Your instructions
Copy each line of the entries that includes the word "镜像名称".

━━━ Exercise data ━━━

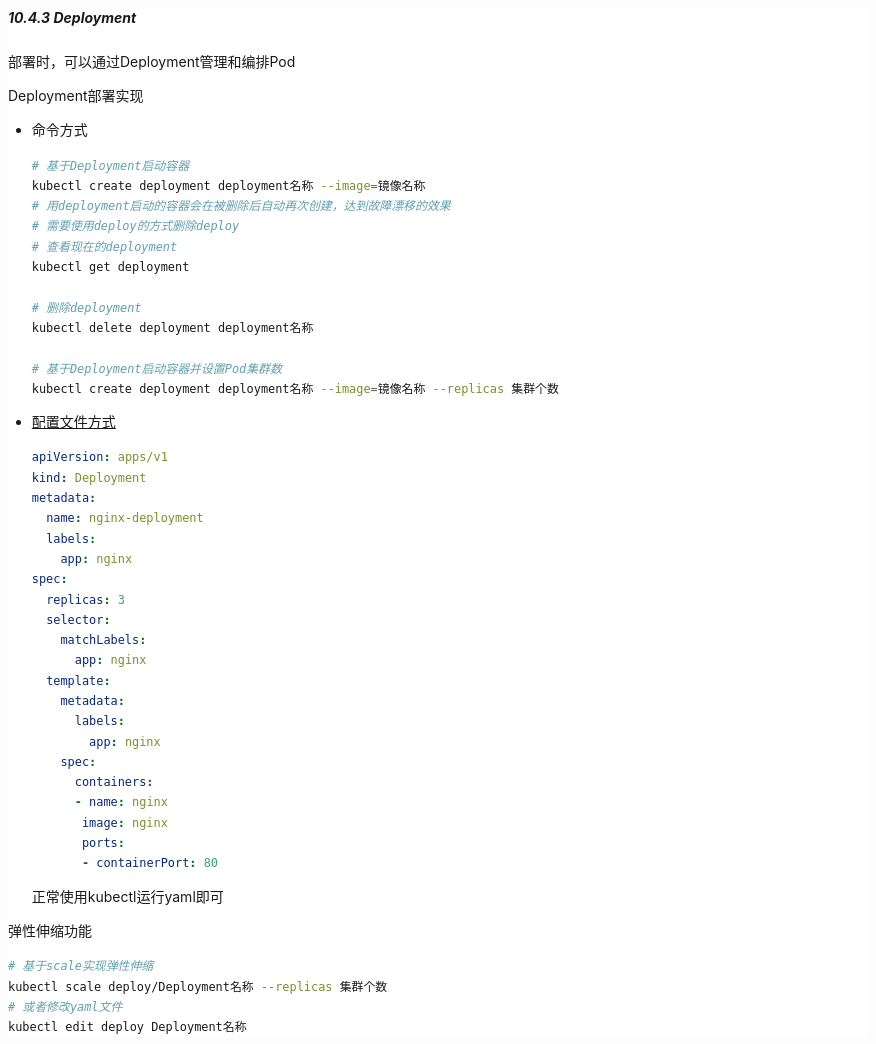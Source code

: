 ##### 10.4.3 Deployment

部署时，可以通过Deployment管理和编排Pod

Deployment部署实现

- 命令方式

  ```sh
  # 基于Deployment启动容器
  kubectl create deployment deployment名称 --image=镜像名称
  # 用deployment启动的容器会在被删除后自动再次创建，达到故障漂移的效果
  # 需要使用deploy的方式删除deploy
  # 查看现在的deployment
  kubectl get deployment
  
  # 删除deployment
  kubectl delete deployment deployment名称
  
  # 基于Deployment启动容器并设置Pod集群数
  kubectl create deployment deployment名称 --image=镜像名称 --replicas 集群个数
  ```

- [配置文件方式](https://kubernetes.io/zh/docs/concepts/workloads/controllers/deployment/)

  ```yml
  apiVersion: apps/v1
  kind: Deployment
  metadata:
    name: nginx-deployment
    labels:
      app: nginx
  spec:
    replicas: 3
    selector:
      matchLabels:
        app: nginx
    template:
      metadata:
        labels:
          app: nginx
      spec:
        containers:
        - name: nginx
         image: nginx
         ports:
         - containerPort: 80
  ```

  正常使用kubectl运行yaml即可

弹性伸缩功能

```sh
# 基于scale实现弹性伸缩
kubectl scale deploy/Deployment名称 --replicas 集群个数
# 或者修改yaml文件
kubectl edit deploy Deployment名称
```
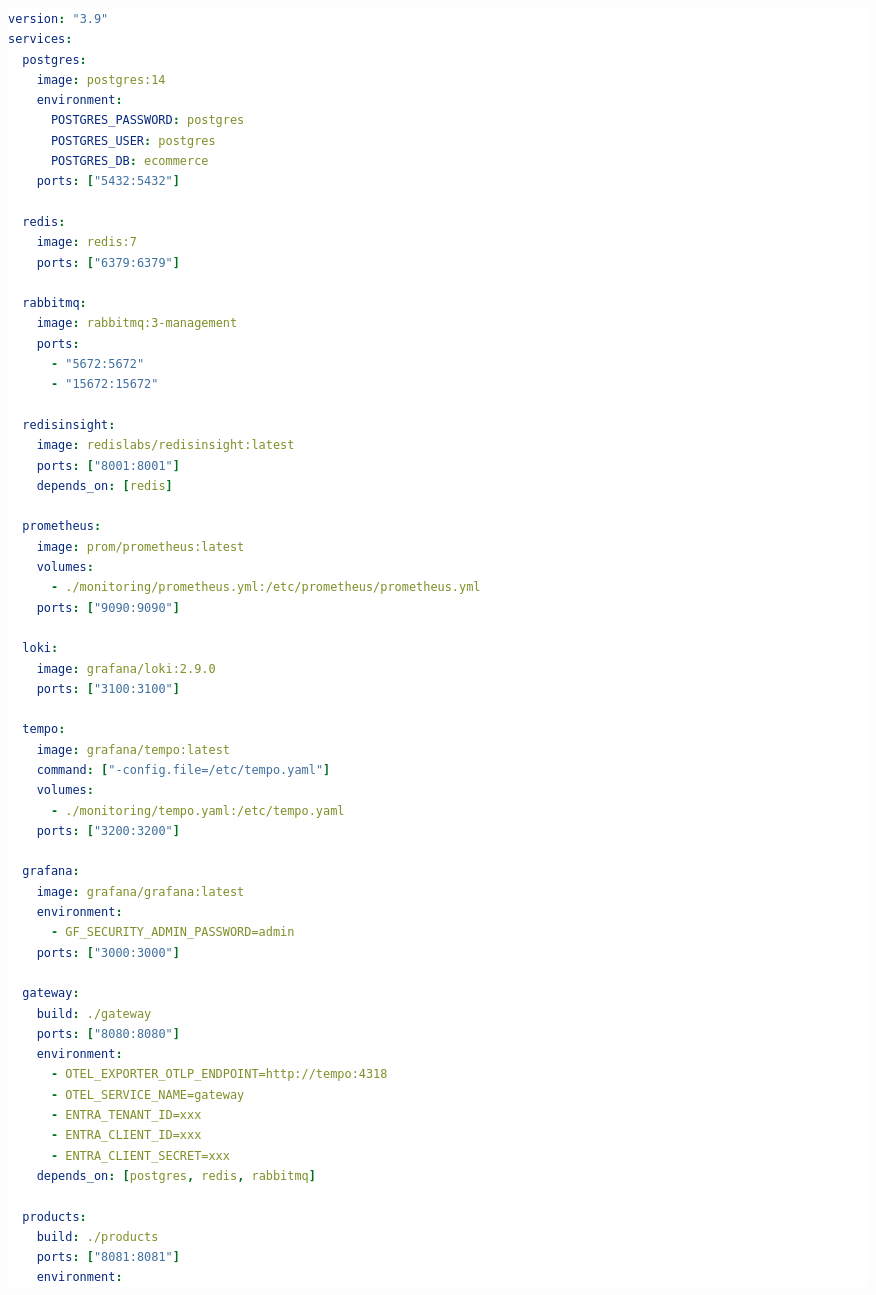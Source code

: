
 ```yaml
version: "3.9"
services:
  postgres:
    image: postgres:14
    environment:
      POSTGRES_PASSWORD: postgres
      POSTGRES_USER: postgres
      POSTGRES_DB: ecommerce
    ports: ["5432:5432"]

  redis:
    image: redis:7
    ports: ["6379:6379"]

  rabbitmq:
    image: rabbitmq:3-management
    ports:
      - "5672:5672"
      - "15672:15672"

  redisinsight:
    image: redislabs/redisinsight:latest
    ports: ["8001:8001"]
    depends_on: [redis]

  prometheus:
    image: prom/prometheus:latest
    volumes:
      - ./monitoring/prometheus.yml:/etc/prometheus/prometheus.yml
    ports: ["9090:9090"]

  loki:
    image: grafana/loki:2.9.0
    ports: ["3100:3100"]

  tempo:
    image: grafana/tempo:latest
    command: ["-config.file=/etc/tempo.yaml"]
    volumes:
      - ./monitoring/tempo.yaml:/etc/tempo.yaml
    ports: ["3200:3200"]

  grafana:
    image: grafana/grafana:latest
    environment:
      - GF_SECURITY_ADMIN_PASSWORD=admin
    ports: ["3000:3000"]

  gateway:
    build: ./gateway
    ports: ["8080:8080"]
    environment:
      - OTEL_EXPORTER_OTLP_ENDPOINT=http://tempo:4318
      - OTEL_SERVICE_NAME=gateway
      - ENTRA_TENANT_ID=xxx
      - ENTRA_CLIENT_ID=xxx
      - ENTRA_CLIENT_SECRET=xxx
    depends_on: [postgres, redis, rabbitmq]

  products:
    build: ./products
    ports: ["8081:8081"]
    environment:
```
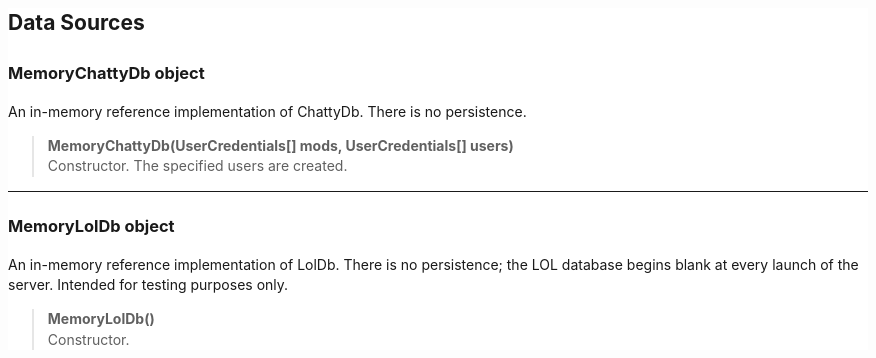 ## Data Sources

### MemoryChattyDb object
An in-memory reference implementation of ChattyDb.  There is no persistence.

> **MemoryChattyDb(UserCredentials[] mods, UserCredentials[] users)**   
> Constructor.  The specified users are created.

___
### MemoryLolDb object
An in-memory reference implementation of LolDb.  There is no persistence; the LOL database begins blank at every launch of the server.  Intended for testing purposes only.

> **MemoryLolDb()**   
> Constructor.
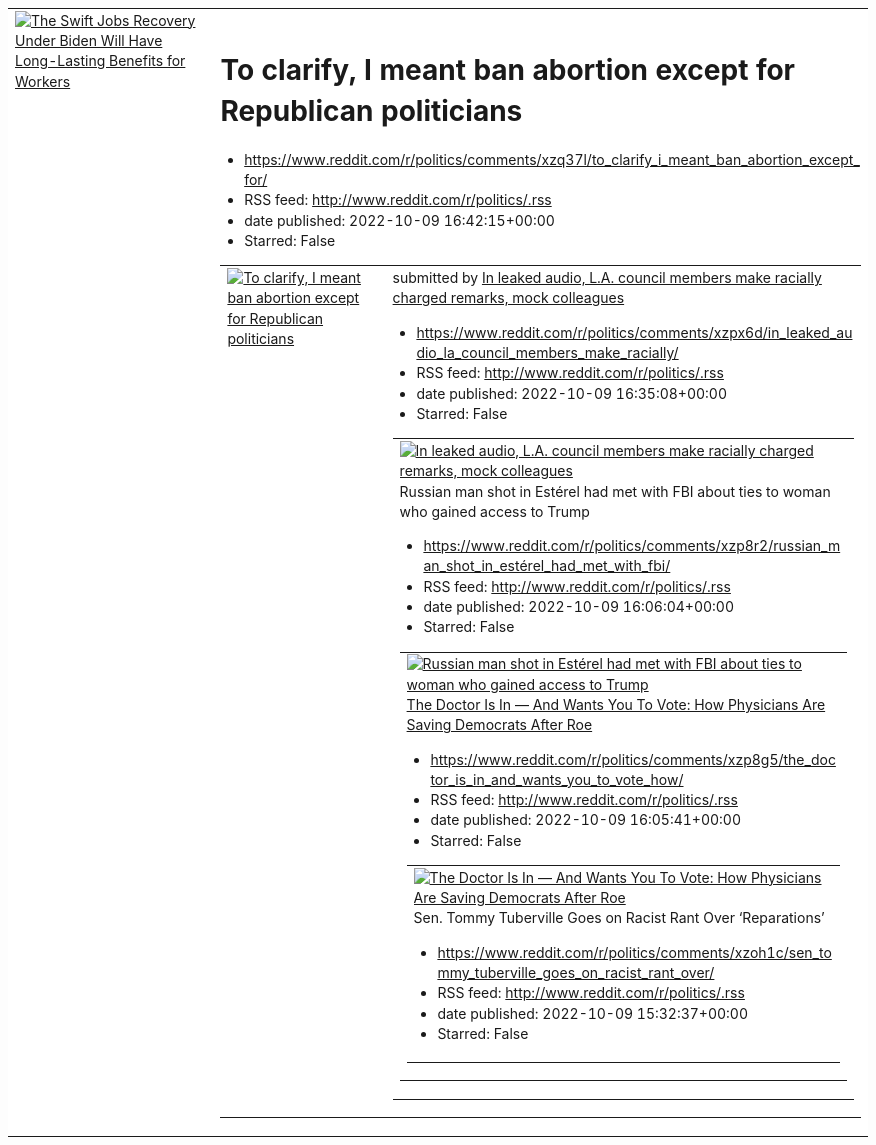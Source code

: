<table> <tr><td> <a href="https://www.reddit.com/r/politics/comments/xzq3qc/the_swift_jobs_recovery_under_biden_will_have/"> <img alt="The Swift Jobs Recovery Under Biden Will Have Long-Lasting Benefits for Workers" src="https://external-preview.redd.it/vdPHPo8BHXxDR2Pgdv-vyVgkD0mcTKWm8Ic6rEzbvSk.jpg?width=640&amp;crop=smart&amp;auto=webp&amp;s=70bdaf2bc0b50e9f3e0fc1fcc625c9746988e17f" title="The Swift Jobs Recovery Under Biden Will Have Long-Lasting Benefits for Workers" /> </a> </td><td> &#32;

# To clarify, I meant ban abortion except for Republican politicians
 - https://www.reddit.com/r/politics/comments/xzq37l/to_clarify_i_meant_ban_abortion_except_for/
 - RSS feed: http://www.reddit.com/r/politics/.rss
 - date published: 2022-10-09 16:42:15+00:00
 - Starred: False

<table> <tr><td> <a href="https://www.reddit.com/r/politics/comments/xzq37l/to_clarify_i_meant_ban_abortion_except_for/"> <img alt="To clarify, I meant ban abortion except for Republican politicians" src="https://external-preview.redd.it/3N5e3w_0cbaEqvTHqmKsIeV7Yq1GVCMZarfh14qcFZ8.jpg?width=640&amp;crop=smart&amp;auto=webp&amp;s=11bebcdbebf75227cc356c94eb31b34ce7a404a5" title="To clarify, I meant ban abortion except for Republican politicians" /> </a> </td><td> &#32; submitted by &#32; <a href="

# In leaked audio, L.A. council members make racially charged remarks, mock colleagues
 - https://www.reddit.com/r/politics/comments/xzpx6d/in_leaked_audio_la_council_members_make_racially/
 - RSS feed: http://www.reddit.com/r/politics/.rss
 - date published: 2022-10-09 16:35:08+00:00
 - Starred: False

<table> <tr><td> <a href="https://www.reddit.com/r/politics/comments/xzpx6d/in_leaked_audio_la_council_members_make_racially/"> <img alt="In leaked audio, L.A. council members make racially charged remarks, mock colleagues" src="https://external-preview.redd.it/f_wGvE4PM10TcPYefOJkaExYrVTxFfU74LtJDRDaaZ0.jpg?width=640&amp;crop=smart&amp;auto=webp&amp;s=004deedb6ba7a9fb18387f627bb87a56f4d3f374" title="In leaked audio, L.A. council members make racially charged remarks, mock colleagues" /> </a> </

# Russian man shot in Estérel had met with FBI about ties to woman who gained access to Trump
 - https://www.reddit.com/r/politics/comments/xzp8r2/russian_man_shot_in_estérel_had_met_with_fbi/
 - RSS feed: http://www.reddit.com/r/politics/.rss
 - date published: 2022-10-09 16:06:04+00:00
 - Starred: False

<table> <tr><td> <a href="https://www.reddit.com/r/politics/comments/xzp8r2/russian_man_shot_in_estérel_had_met_with_fbi/"> <img alt="Russian man shot in Estérel had met with FBI about ties to woman who gained access to Trump" src="https://external-preview.redd.it/-ts4sOQBZz_P8uqDMdm7x4mJn0xPn6qtNXwEzqGO9hI.jpg?width=640&amp;crop=smart&amp;auto=webp&amp;s=58e3890806348ff90b03f5b45cd42b75d6f639d5" title="Russian man shot in Estérel had met with FBI about ties to woman who gained access to Trump" 

# The Doctor Is In — And Wants You To Vote: How Physicians Are Saving Democrats After Roe
 - https://www.reddit.com/r/politics/comments/xzp8g5/the_doctor_is_in_and_wants_you_to_vote_how/
 - RSS feed: http://www.reddit.com/r/politics/.rss
 - date published: 2022-10-09 16:05:41+00:00
 - Starred: False

<table> <tr><td> <a href="https://www.reddit.com/r/politics/comments/xzp8g5/the_doctor_is_in_and_wants_you_to_vote_how/"> <img alt="The Doctor Is In — And Wants You To Vote: How Physicians Are Saving Democrats After Roe" src="https://external-preview.redd.it/jFc-KNX4YodWboE3svyyWA-ZbvwHjhTPPzRNwDv88rc.jpg?width=640&amp;crop=smart&amp;auto=webp&amp;s=dba0bc7c7319f1f803db523905bea688fe5310b4" title="The Doctor Is In — And Wants You To Vote: How Physicians Are Saving Democrats After Roe" /> </a> </

# Sen. Tommy Tuberville Goes on Racist Rant Over ‘Reparations’
 - https://www.reddit.com/r/politics/comments/xzoh1c/sen_tommy_tuberville_goes_on_racist_rant_over/
 - RSS feed: http://www.reddit.com/r/politics/.rss
 - date published: 2022-10-09 15:32:37+00:00
 - Starred: False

━━━

Result for this task
  kubectl create deployment deployment名称 --image=镜像名称
  kubectl create deployment deployment名称 --image=镜像名称 --replicas 集群个数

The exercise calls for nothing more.